An A level answer to this is to refer you to the geodesic equations. This is unnecessary for the reason @Nugatory points out - the initial conditions are the same whether you drop the ball inside the train or out (assuming we're doing this in a vacuum so the wind of the train's passage can be ignored) and the laws of physics are the same so the result is the same.

I think the underlying assumption here is that there's something "different" about being inside the train because the train is moving. This isn't correct. The only relevant thing here is the motion of a body - in this case the ball. If it starts the experiment moving horizontally at 99% of the speed of light, its motion following that will be the same whether it is inside the train or outside.

Incidentally, if the ball falls for 1s and lands 1m along the platform, it is not doing 0.99c horizontally. More like a slow walking pace.

 

[jekozo]

No matter how you attack the problem, the trajectory of the ball will be the same whether it's dropped inside the train or outside (if we ignore air resistance, which may be different).
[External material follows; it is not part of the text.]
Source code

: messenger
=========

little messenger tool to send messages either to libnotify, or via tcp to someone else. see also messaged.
I was actually thinking more about time- how it will be different now for the two participants

 

[Ibix]

I was actually thinking more about time- how it will be different now for the two participants

As noted already, there is no difference between "passenger drops a ball" and "passenger sticks an arm out of the window and drops a ball", until the ball hits the floor. The passenger and trackside observer have different notions of "time", it is true, but this is true and unchanged in both experiments, and makes no difference to the ball anyway.

 

[sweet springs]

The only relevant thing here is the motion of a body - in this case the ball. If it starts the experiment moving horizontally at 99% of the speed of light, its motion following that will be the same whether it is inside the train or outside.
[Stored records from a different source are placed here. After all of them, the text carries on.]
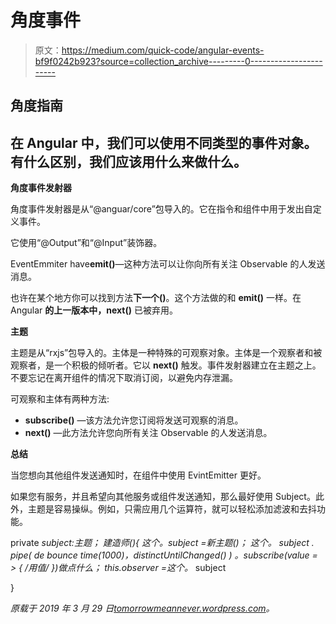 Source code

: # 角度事件

> 原文：<https://medium.com/quick-code/angular-events-bf9f0242b923?source=collection_archive---------0----------------------->

## 角度指南

## 在 Angular 中，我们可以使用不同类型的事件对象。有什么区别，我们应该用什么来做什么。

**角度事件发射器**

角度事件发射器是从“@anguar/core”包导入的。它在指令和组件中用于发出自定义事件。

它使用“@Output”和“@Input”装饰器。

EventEmmiter have**emit()**—这种方法可以让你向所有关注 Observable 的人发送消息。

也许在某个地方你可以找到方法**下一个()**。这个方法做的和 **emit()** 一样。在 Angular **的上一版本中，next()** 已被弃用。

**主题**

主题是从“rxjs”包导入的。主体是一种特殊的可观察对象。主体是一个观察者和被观察者，是一个积极的倾听者。它以 **next()** 触发。事件发射器建立在主题之上。不要忘记在离开组件的情况下取消订阅，以避免内存泄漏。

可观察和主体有两种方法:

*   **subscribe()** —该方法允许您订阅将发送可观察的消息。
*   **next()** —此方法允许您向所有关注 Observable 的人发送消息。

**总结**

当您想向其他组件发送通知时，在组件中使用 EvintEmitter 更好。

如果您有服务，并且希望向其他服务或组件发送通知，那么最好使用 Subject。此外，主题是容易操纵。例如，只需应用几个运算符，就可以轻松添加滤波和去抖功能。

private _subject:主题<any>；
建造师(){
这个。_subject =新主题<any>()；
这个。_ subject . pipe(
de bounce time(1000)，distinctUntilChanged() )
。subscribe(value = > { /*用值*/ })做点什么；
this.observer =这个。_ subject</any>

}

*原载于 2019 年 3 月 29 日*[*tomorrowmeannever.wordpress.com*](https://tomorrowmeannever.wordpress.com/2019/03/29/angular-events/)*。*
I was actually thinking more about time- how it will be different now for the two participants

In IFR of the train station let two balls start falling at the same time and the same place with initial vertical speed 0 and with horizontal speed each 0 and say 0.99c. Newtonian mechanics says they touch the station ground simultaneously. I would like to know how Relativity says.

 

[Ibix]

Newtonian mechanics says they touch the station ground simultaneously.

Only in the limit of a very, very large planet - it takes the ball half a second to fall a metre, so this planet has to be flat to very high precision over a distance of 150,000km for your result to apply.

I would like to know how Relativity says.

I think you can do it in Schwarzschild coordinates by declaring the initial r coordinate of the ball to be $r_0$ and insisting that the "acceleration due to gravity" be $g$. That gives you a relationship between $r_0$ and $R_S$ that let's you eliminate the latter. Then you plug your initial conditions into the geodesic equations and consider the limit as $r_0\rightarrow\infty$, which is the case of a "sufficiently large" planet.

The maths appears to be messy.

 

[sweet springs]

Thanks.　　Gravity seems to break symmetry in translation of horizontal direction movement.

 

[Ibix]

Thanks.　　Gravity seems to break symmetry in translation of horizontal direction movement.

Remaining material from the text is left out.